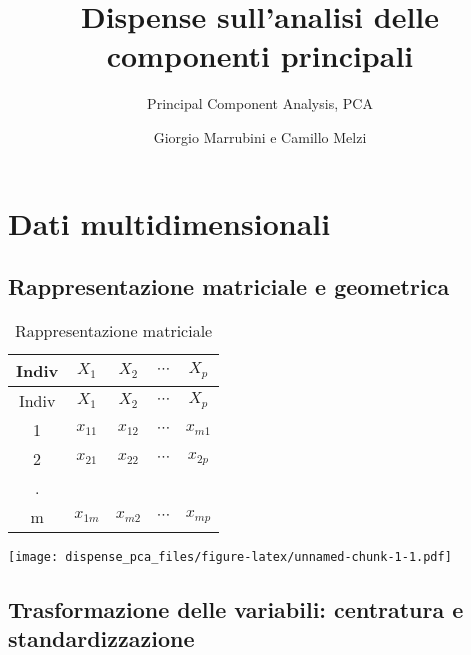 \documentclass[
  11pt,
]{book}
\title{Dispense sull'analisi delle componenti principali}
\subtitle{Principal Component Analysis, PCA}
\author{Giorgio Marrubini e Camillo Melzi}
\date{}
\begin{document}
\maketitle

{
\hypersetup{linkcolor=}
\setcounter{tocdepth}{1}
\tableofcontents
}
\hypertarget{section}{%
\chapter*{}\label{section}}

\hypertarget{dati-multidimensionali}{%
\chapter{Dati multidimensionali}\label{dati-multidimensionali}}

\hypertarget{rappresentazione-matriciale-e-geometrica}{%
\section{Rappresentazione matriciale e geometrica}\label{rappresentazione-matriciale-e-geometrica}}

\begin{longtable}[]{@{}ccccc@{}}
\caption{\label{tab:RegrMult} Rappresentazione matriciale}\tabularnewline
\toprule
Indiv & \(X_1\) & \(X_2\) & \(\cdots\) & \(X_p\) \\
\midrule
\endfirsthead
\toprule
Indiv & \(X_1\) & \(X_2\) & \(\cdots\) & \(X_p\) \\
\midrule
\endhead
1 & \(x_{11}\) & \(x_{12}\) & \(\cdots\) & \(x_{m1}\) \\
2 & \(x_{21}\) & \(x_{22}\) & \(\cdots\) & \(x_{2p}\) \\
. & & & & \\
m & \(x_{1m}\) & \(x_{m2}\) & \(\cdots\) & \(x_{mp}\) \\
\bottomrule
\end{longtable}

\texttt{[image: dispense\_pca\_files/figure-latex/unnamed-chunk-1-1.pdf]}

\hypertarget{trasformazione-delle-variabili-centratura-e-standardizzazione}{%
\section{Trasformazione delle variabili: centratura e standardizzazione}\label{trasformazione-delle-variabili-centratura-e-standardizzazione}}
\end{document}
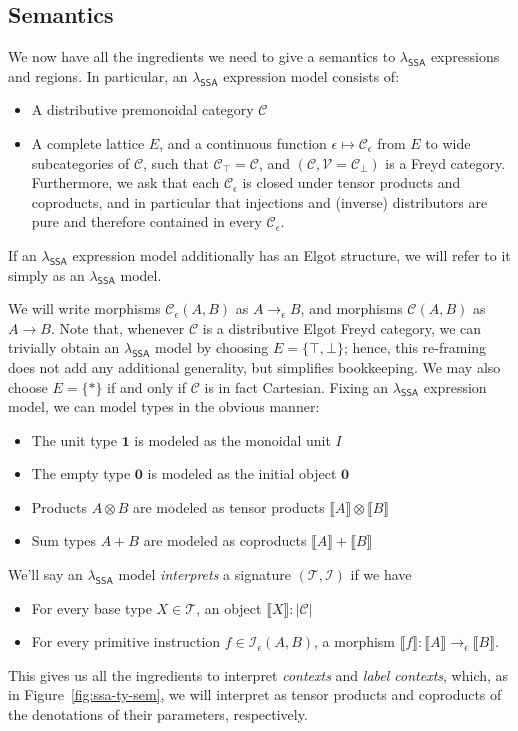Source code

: \documentclass[acmsmall,screen,review]{acmart}
\newcommand{\mc}[1]{\ensuremath{\mathcal{#1}}}
\newcommand{\mb}[1]{\ensuremath{\mathbf{#1}}}
\newcommand{\ms}[1]{\ensuremath{\mathsf{#1}}}
\newcommand{\dnt}[1]{\llbracket{#1}\rrbracket}
\newcommand{\isotopessa}{\(\lambda_{\ms{SSA}}\)}
\begin{document}
\subsection{Semantics}

We now have all the ingredients we need to give a semantics to \isotopessa{} expressions and regions.
In particular, an \isotopessa{} expression model consists of:
\begin{itemize}
  \item A distributive premonoidal category $\mc{C}$
  \item A complete lattice $E$, and a continuous function $\epsilon \mapsto \mc{C}_\epsilon$ from
  $E$ to wide subcategories of $\mc{C}$, such that $\mc{C}_\top = \mc{C}$, and $(\mc{C}, \mc{V} =
  \mc{C}_\bot)$ is a Freyd category. Furthermore, we ask that each $\mc{C}_\epsilon$ is closed under
  tensor products and coproducts, and in particular that injections and (inverse) distributors are
  pure and therefore contained in every $\mc{C}_\epsilon$.
\end{itemize}
If an \isotopessa{} expression model additionally has an Elgot structure, we will refer to it simply
as an \isotopessa{} model.

We will write morphisms $\mc{C}_\epsilon(A, B)$ as $A \to_\epsilon B$, and morphisms $\mc{C}(A, B)$
as $A \to B$. Note that, whenever $\mc{C}$ is a distributive Elgot Freyd category, we can trivially
obtain an \isotopessa{} model by choosing $E = \{\top, \bot\}$; hence, this re-framing does not add
any additional generality, but simplifies bookkeeping. We may also choose $E = \{*\}$ if and only if
$\mc{C}$ is in fact Cartesian.
%
Fixing an \isotopessa{} expression model, we can model types in the obvious manner: 
\begin{itemize}
  \item The unit type $\mb{1}$ is modeled as the monoidal unit $I$
  \item The empty type $\mb{0}$ is modeled as the initial object $\mb{0}$
  \item Products $A \otimes B$ are modeled as tensor products $\dnt{A} \otimes \dnt{B}$
  \item Sum types $A + B$ are modeled as coproducts $\dnt{A} + \dnt{B}$
\end{itemize}
We'll say an \isotopessa{} model \emph{interprets} a signature $(\mc{T}, \mc{I})$ if we have
\begin{itemize}
  \item For every base type $X \in \mc{T}$, an object $\dnt{X} : |\mc{C}|$
  \item For every primitive instruction $f \in \mc{I}_\epsilon(A, B)$, a morphism $\dnt{f} : \dnt{A}
  \to_\epsilon \dnt{B}$.
\end{itemize}
This gives us all the ingredients to interpret \emph{contexts} and \emph{label contexts}, which, as
in Figure~\ref{fig:ssa-ty-sem}, we will interpret as tensor products and coproducts of the
denotations of their parameters, respectively.
\end{document}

________________________

Exercise prompt:
Copy the data precisely. Skip every picture.

Answer to this exercise:
 \documentclass[
  11pt,
]{book}
\title{Dispense sull'analisi delle componenti principali}
\subtitle{Principal Component Analysis, PCA}
\author{Giorgio Marrubini e Camillo Melzi}
\date{}
\begin{document}
\maketitle

{
\hypersetup{linkcolor=}
\setcounter{tocdepth}{1}
\tableofcontents
}
\hypertarget{section}{%
\chapter*{}\label{section}}

\hypertarget{dati-multidimensionali}{%
\chapter{Dati multidimensionali}\label{dati-multidimensionali}}

\hypertarget{rappresentazione-matriciale-e-geometrica}{%
\section{Rappresentazione matriciale e geometrica}\label{rappresentazione-matriciale-e-geometrica}}

\begin{longtable}[]{@{}ccccc@{}}
\caption{\label{tab:RegrMult} Rappresentazione matriciale}\tabularnewline
\toprule
Indiv & \(X_1\) & \(X_2\) & \(\cdots\) & \(X_p\) \\
\midrule
\endfirsthead
\toprule
Indiv & \(X_1\) & \(X_2\) & \(\cdots\) & \(X_p\) \\
\midrule
\endhead
1 & \(x_{11}\) & \(x_{12}\) & \(\cdots\) & \(x_{m1}\) \\
2 & \(x_{21}\) & \(x_{22}\) & \(\cdots\) & \(x_{2p}\) \\
. & & & & \\
m & \(x_{1m}\) & \(x_{m2}\) & \(\cdots\) & \(x_{mp}\) \\
\bottomrule
\end{longtable}

\texttt{[image: dispense\_pca\_files/figure-latex/unnamed-chunk-1-1.pdf]}

\hypertarget{trasformazione-delle-variabili-centratura-e-standardizzazione}{%
\section{Trasformazione delle variabili: centratura e standardizzazione}\label{trasformazione-delle-variabili-centratura-e-standardizzazione}}
\end{document}
Source code

: \documentclass[acmsmall,screen,review]{acmart}
\newcommand{\mc}[1]{\ensuremath{\mathcal{#1}}}
\newcommand{\mb}[1]{\ensuremath{\mathbf{#1}}}
\newcommand{\ms}[1]{\ensuremath{\mathsf{#1}}}
\newcommand{\dnt}[1]{\llbracket{#1}\rrbracket}
\newcommand{\isotopessa}{\(\lambda_{\ms{SSA}}\)}
\begin{document}
\subsection{Semantics}

We now have all the ingredients we need to give a semantics to \isotopessa{} expressions and regions.
In particular, an \isotopessa{} expression model consists of:
\begin{itemize}
  \item A distributive premonoidal category $\mc{C}$
  \item A complete lattice $E$, and a continuous function $\epsilon \mapsto \mc{C}_\epsilon$ from
  $E$ to wide subcategories of $\mc{C}$, such that $\mc{C}_\top = \mc{C}$, and $(\mc{C}, \mc{V} =
  \mc{C}_\bot)$ is a Freyd category. Furthermore, we ask that each $\mc{C}_\epsilon$ is closed under
  tensor products and coproducts, and in particular that injections and (inverse) distributors are
  pure and therefore contained in every $\mc{C}_\epsilon$.
\end{itemize}
If an \isotopessa{} expression model additionally has an Elgot structure, we will refer to it simply
as an \isotopessa{} model.

We will write morphisms $\mc{C}_\epsilon(A, B)$ as $A \to_\epsilon B$, and morphisms $\mc{C}(A, B)$
as $A \to B$. Note that, whenever $\mc{C}$ is a distributive Elgot Freyd category, we can trivially
obtain an \isotopessa{} model by choosing $E = \{\top, \bot\}$; hence, this re-framing does not add
any additional generality, but simplifies bookkeeping. We may also choose $E = \{*\}$ if and only if
$\mc{C}$ is in fact Cartesian.
%
Fixing an \isotopessa{} expression model, we can model types in the obvious manner: 
\begin{itemize}
  \item The unit type $\mb{1}$ is modeled as the monoidal unit $I$
  \item The empty type $\mb{0}$ is modeled as the initial object $\mb{0}$
  \item Products $A \otimes B$ are modeled as tensor products $\dnt{A} \otimes \dnt{B}$
  \item Sum types $A + B$ are modeled as coproducts $\dnt{A} + \dnt{B}$
\end{itemize}
We'll say an \isotopessa{} model \emph{interprets} a signature $(\mc{T}, \mc{I})$ if we have
\begin{itemize}
  \item For every base type $X \in \mc{T}$, an object $\dnt{X} : |\mc{C}|$
  \item For every primitive instruction $f \in \mc{I}_\epsilon(A, B)$, a morphism $\dnt{f} : \dnt{A}
  \to_\epsilon \dnt{B}$.
\end{itemize}
This gives us all the ingredients to interpret \emph{contexts} and \emph{label contexts}, which, as
in Figure~\ref{fig:ssa-ty-sem}, we will interpret as tensor products and coproducts of the
denotations of their parameters, respectively.
\end{document}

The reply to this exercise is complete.